The boundaries and limitations we put on ourselves as adults often fence in a host of mental stresses. But have you ever noticed how relaxed and carefree kids are? So although we're the role models for our kids most of the time, perhaps in this case, we could follow their example.
Forget about others.
Kids, at least before they become self-conscious teenagers, aren't overly concerned about what others think. By contrast, much of our adult stress stems from worrying about how others will perceive us. Knowing who you are, what you can do and, most importantly, what you can't, will strengthen you in warding off impossible expectations. Focus on being rather than doing.

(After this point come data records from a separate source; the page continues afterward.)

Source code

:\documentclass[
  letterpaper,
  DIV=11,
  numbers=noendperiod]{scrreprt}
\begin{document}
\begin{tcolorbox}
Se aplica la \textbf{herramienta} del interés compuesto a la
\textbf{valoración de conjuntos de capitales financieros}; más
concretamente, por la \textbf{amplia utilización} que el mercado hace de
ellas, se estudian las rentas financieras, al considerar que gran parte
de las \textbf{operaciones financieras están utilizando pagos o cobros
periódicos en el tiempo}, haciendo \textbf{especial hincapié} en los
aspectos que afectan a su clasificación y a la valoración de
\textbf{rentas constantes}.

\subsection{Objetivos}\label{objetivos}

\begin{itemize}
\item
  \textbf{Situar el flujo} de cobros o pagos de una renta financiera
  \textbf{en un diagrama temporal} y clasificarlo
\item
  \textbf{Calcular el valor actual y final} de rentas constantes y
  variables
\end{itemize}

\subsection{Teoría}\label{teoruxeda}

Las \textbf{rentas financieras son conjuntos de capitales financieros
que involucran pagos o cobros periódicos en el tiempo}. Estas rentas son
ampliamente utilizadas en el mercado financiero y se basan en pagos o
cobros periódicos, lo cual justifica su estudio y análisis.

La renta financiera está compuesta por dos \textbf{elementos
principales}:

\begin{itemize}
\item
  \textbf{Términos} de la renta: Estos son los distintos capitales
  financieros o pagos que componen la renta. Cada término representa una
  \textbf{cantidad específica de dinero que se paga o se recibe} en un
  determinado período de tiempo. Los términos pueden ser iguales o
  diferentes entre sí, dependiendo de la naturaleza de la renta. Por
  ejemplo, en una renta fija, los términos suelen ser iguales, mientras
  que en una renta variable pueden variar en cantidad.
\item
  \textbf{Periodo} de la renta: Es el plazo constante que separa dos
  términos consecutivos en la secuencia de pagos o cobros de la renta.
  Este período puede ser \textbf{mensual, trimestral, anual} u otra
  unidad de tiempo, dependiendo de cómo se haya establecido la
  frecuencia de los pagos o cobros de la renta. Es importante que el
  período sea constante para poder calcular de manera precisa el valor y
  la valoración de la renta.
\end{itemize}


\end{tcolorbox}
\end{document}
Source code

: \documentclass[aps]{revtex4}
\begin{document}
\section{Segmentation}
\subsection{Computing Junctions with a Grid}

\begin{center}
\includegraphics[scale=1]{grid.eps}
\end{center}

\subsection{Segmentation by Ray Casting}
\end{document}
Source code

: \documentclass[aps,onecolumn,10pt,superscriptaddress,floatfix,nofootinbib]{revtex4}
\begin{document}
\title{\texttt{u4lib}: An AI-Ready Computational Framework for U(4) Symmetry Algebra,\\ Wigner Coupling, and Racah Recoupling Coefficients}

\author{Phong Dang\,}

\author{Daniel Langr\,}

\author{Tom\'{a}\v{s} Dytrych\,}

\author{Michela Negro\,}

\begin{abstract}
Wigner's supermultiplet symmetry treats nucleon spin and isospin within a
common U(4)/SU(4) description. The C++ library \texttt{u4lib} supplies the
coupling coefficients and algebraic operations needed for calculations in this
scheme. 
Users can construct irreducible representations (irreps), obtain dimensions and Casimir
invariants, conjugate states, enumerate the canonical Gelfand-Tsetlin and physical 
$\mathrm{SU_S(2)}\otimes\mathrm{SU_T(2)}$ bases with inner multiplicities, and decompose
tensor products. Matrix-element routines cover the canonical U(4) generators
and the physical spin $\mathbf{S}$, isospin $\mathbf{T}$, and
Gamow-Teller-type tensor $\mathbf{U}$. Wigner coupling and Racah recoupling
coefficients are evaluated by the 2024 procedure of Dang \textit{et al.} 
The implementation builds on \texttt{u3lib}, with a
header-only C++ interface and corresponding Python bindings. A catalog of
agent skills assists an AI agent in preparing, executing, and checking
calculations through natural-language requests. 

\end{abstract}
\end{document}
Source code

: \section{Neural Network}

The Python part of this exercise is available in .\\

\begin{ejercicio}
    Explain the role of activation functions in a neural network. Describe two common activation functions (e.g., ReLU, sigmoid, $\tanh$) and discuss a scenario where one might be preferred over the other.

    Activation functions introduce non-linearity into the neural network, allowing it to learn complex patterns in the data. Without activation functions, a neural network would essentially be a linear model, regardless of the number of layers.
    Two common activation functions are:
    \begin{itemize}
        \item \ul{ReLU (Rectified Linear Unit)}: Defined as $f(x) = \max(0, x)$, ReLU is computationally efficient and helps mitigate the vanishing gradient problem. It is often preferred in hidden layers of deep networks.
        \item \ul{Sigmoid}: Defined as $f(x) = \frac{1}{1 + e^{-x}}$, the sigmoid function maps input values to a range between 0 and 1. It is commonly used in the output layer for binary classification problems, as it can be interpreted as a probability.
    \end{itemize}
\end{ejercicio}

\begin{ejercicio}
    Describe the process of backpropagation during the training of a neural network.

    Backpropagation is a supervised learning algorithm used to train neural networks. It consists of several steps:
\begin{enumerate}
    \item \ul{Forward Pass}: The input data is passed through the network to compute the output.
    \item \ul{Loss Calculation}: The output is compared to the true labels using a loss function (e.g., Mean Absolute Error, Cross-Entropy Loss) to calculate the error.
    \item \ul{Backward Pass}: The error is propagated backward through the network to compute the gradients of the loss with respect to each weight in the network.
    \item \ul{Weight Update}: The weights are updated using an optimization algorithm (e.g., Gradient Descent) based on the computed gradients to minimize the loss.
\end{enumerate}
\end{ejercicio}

As a child, George Bernard Shaw, the famous literary critic, asked his father why he shaved. As the story goes, the elder Shaw contemplated the question and then threw his razor out the window and grew a beard. Sometimes our daily habits get so ingrained that we forget to consider doing things differently. Assess your daily life with new eyes, and don't be afraid to make a few bold changes that suit you.
Work and play in spurts.
Why do only kids and judges get recesses? The hyper-efficient business world doesn't tolerate goofing off and yet workers waste, on average, more than one day (nine hours) of every workweek — and that doesn't count pointless meetings. Maybe breaks aren't such a bad thing. Frequent mental breaks help you concentrate and reduce your stress. Companies that institute a results-oriented approach to management (rather than time- or behavior-oriented ones) have seen significant increases in productivity and morale.
Toy with deadlines.
Remember the chart on your fridge when you were growing up? The one with the foil stars and smiley faces that tracked your progress and accomplishments? There's no getting around the adult reality of deadlines, but you can challenge yourself to keep projects under control. Establish reasonable deadlines, and then reward yourself handsomely when you hit them. You'll feel less stressed and more confident when you see how much you're capable of accomplishing.
Look forward, not back.
One of the most admirable attributes of kids is their ability to live in today but look forward to tomorrow. Take their cue: Learn what you can from the past, but don't dwell on it. As your children's teachers tell them, your best is always enough. So take a deep breath, live your best today and look forward to creating a new story tomorrow.